To investigate whether honokiol inhibits Neuro-2a neuroblastoma cell growth via ROS-mediated upregulation of RIP3, Neuro-2a cells were treated with vehicle, honokiol (30, 60 and 120 µM) or a combination of ROS scavenger NAC (1 µM) and honokiol (60 µM) for 48 h. The intracellular ROS levels were measured using DCFH-DA. Compared with the vehicle control, 60 and 120 µM honokiol significantly increased the intracellular ROS levels, while NAC treatment significantly prevented the induction of ROS by honokiol (Fig. 4A). In addition, Neuro-2a cells were treated with vehicle, 60 µM honokiol or a combination of 1 µM NAC and 60 µM honokiol for 48 h, and the protein expression of RIP3 was determined by western blot analysis. As demonstrated in Fig. 4B, the 60 µM honokiol-induced increase of RIP3 protein expression was reversed to a certain extent by NAC. Analysis of the relative optical density of RIP3 bands demonstrated that 60 µM honokiol significantly increased the protein expression of RIP3, compared with the control group, which was significantly prevented by NAC (Fig. 4C). These results indicate that honokiol may suppress Neuro-2a neuroblastoma cell growth, at least partially, through ROS-mediated upregulation of RIP3.

Discussion

Honokiol has been demonstrated to inhibit the growth of various types of cancer cells (914). However, the molecular mechanism of honokiol in the suppression of cancer cell growth and proliferation is largely unknown. The present study demonstrated that honokiol inhibited the growth of Neuro-2a neuroblastoma cells in a time- and dose-dependent manner, which was accompanied by upregulation of RIP3. Furthermore, silencing RIP3 by siRNA or pharmacological inhibition of RIP3 reversed honokiol-induced loss of cell viability in Neuro-2a cells. Importantly, honokiol significantly increased the intracellular ROS levels and the expression of RIP3, while the ROS scavenger NAC significantly prevented the induction of ROS and RIP3 by honokiol. These results indicate that honokiol may trigger RIP3-mediated loss of cell viability in neuroblastoma cells via the generation of ROS.

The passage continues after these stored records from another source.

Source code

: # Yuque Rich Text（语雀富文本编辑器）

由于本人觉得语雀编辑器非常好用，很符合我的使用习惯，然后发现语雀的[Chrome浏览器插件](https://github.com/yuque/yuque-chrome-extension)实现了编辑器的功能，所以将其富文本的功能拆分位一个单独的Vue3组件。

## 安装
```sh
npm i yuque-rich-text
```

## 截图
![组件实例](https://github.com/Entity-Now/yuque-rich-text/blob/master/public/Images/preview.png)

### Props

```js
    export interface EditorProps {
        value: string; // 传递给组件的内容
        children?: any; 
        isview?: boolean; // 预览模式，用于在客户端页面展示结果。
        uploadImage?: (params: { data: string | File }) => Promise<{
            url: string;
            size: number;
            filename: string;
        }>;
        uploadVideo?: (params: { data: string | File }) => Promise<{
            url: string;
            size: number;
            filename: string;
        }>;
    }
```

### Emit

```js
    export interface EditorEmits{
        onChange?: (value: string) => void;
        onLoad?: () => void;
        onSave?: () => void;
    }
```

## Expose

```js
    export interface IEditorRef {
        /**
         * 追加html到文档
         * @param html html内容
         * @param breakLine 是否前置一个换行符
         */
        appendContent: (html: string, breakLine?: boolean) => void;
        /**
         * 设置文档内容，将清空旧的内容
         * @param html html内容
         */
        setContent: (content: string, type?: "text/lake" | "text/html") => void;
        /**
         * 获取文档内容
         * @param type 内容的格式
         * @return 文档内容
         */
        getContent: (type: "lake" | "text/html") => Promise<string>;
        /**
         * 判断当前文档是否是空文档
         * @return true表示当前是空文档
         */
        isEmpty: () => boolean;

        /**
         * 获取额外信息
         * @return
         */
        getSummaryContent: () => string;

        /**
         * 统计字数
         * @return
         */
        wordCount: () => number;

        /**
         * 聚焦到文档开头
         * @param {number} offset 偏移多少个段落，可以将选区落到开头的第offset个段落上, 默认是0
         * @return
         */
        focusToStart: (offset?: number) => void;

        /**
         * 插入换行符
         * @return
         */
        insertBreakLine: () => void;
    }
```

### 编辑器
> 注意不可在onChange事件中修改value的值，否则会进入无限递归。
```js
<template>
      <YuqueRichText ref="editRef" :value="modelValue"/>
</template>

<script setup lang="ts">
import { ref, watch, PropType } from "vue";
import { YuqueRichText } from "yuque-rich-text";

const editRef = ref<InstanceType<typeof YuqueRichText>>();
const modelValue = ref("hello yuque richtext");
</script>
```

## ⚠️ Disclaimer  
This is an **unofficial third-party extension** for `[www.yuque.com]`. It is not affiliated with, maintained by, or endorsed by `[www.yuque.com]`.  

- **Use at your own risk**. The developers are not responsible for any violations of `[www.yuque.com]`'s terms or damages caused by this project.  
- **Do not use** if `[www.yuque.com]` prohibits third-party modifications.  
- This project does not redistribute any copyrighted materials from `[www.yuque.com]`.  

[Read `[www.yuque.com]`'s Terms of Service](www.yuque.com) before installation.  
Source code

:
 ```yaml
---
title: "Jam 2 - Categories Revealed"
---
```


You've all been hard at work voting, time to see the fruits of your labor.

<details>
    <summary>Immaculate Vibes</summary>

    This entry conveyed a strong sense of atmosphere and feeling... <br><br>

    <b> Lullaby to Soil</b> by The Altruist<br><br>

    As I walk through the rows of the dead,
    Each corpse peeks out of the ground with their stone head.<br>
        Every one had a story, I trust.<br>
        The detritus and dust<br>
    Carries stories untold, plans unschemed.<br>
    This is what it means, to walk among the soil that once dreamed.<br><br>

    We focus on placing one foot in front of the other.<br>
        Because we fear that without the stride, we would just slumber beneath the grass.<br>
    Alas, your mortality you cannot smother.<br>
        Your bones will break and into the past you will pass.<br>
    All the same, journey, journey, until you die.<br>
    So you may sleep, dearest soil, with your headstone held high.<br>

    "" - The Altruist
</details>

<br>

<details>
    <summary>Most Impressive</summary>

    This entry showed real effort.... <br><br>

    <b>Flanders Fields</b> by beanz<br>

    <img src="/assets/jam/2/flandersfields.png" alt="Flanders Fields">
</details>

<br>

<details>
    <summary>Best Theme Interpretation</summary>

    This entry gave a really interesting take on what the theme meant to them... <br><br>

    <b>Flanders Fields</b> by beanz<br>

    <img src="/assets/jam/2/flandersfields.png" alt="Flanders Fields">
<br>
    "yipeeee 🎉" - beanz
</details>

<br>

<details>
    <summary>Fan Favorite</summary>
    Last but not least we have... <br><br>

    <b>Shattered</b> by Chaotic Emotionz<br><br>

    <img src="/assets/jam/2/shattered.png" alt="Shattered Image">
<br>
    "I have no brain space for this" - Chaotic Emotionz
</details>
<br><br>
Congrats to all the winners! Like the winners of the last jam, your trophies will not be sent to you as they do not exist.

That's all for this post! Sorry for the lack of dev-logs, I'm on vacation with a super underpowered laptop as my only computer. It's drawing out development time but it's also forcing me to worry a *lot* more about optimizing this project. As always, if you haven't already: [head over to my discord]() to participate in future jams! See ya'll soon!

Honokiol has been demonstrated to inhibit the growth of human glioma via multiple mechanisms. Honokiol was reported to suppress human glioma growth via induction of apoptosis and cell cycle arrest in tumor cells by activating a p53/cyclin D1/cyclin dependent kinase (CDK) 6/CDK4/E2F transcription factor 1-dependent pathway (18). Notably, honokiol was also reported to induce autophagy in neuroblastoma cells via the phosphatidylinositol 3-kinase/Akt/mechanistic target of rapamycin and endoplasmic reticulum stress/ROS/extracellular signal-regulated kinase 1/2 signaling pathways, and the suppression of cell migration (19). In addition, necrosis is the process of cell death that is caused by certain external factors, which include toxins, infections and trauma, or induced by specific genes in a regulated manner (15). The results of the present study indicated that honokiol induced the expression of RIP3, which is upregulated by stress in neuroblastoma cells and has an essential role in necrosis (1617). Furthermore, silencing RIP3 by siRNA or pharmacological inhibition of RIP3 reversed honokiol-induced loss of cell viability in Neuro-2a cells. The current study has identified an additional mechanism by which honokiol induces loss of cell viability in neuroblastoma cells, indicating that honokiol may be a potential candidate drug for treating brain tumors such as neuroblastoma.

It was reported that honokiol inhibited the growth of malignant glioma via ROS (20). Furthermore, it has been reported that ROS inhibited RIP protein-induced necroptosis of MiaPaCa-2 and BxPC-3 cells (21). These advances led us to hypothesize that honokiol may suppress neuroblastoma cell growth via ROS-mediated upregulation of RIP3. Indeed, the present study revealed that honokiol significantly increased the intracellular ROS levels and the protein expression of RIP3, while the ROS scavenger NAC significantly prevented the induction of ROS and RIP3 expression by honokiol. These results indicate that honokiol may stimulate the expression of RIP3, at least partially, through the production of ROS in neuroblastoma cells.

In conclusion, the present study demonstrated that honokiol inhibited cell proliferation, promoted the production of ROS and stimulated the protein expression of RIP3 in Neuro-2a mouse neuroblastoma cells. The results of the current study indicate that honokiol may suppress neuroblastoma cell growth via ROS-mediated upregulation of RIP3, providing the basis for further development of honokiol for the treatment of neuroblastoma.

Acknowledgements

This work was supported by the National Natural Science Fund of China (grant no. 81502187).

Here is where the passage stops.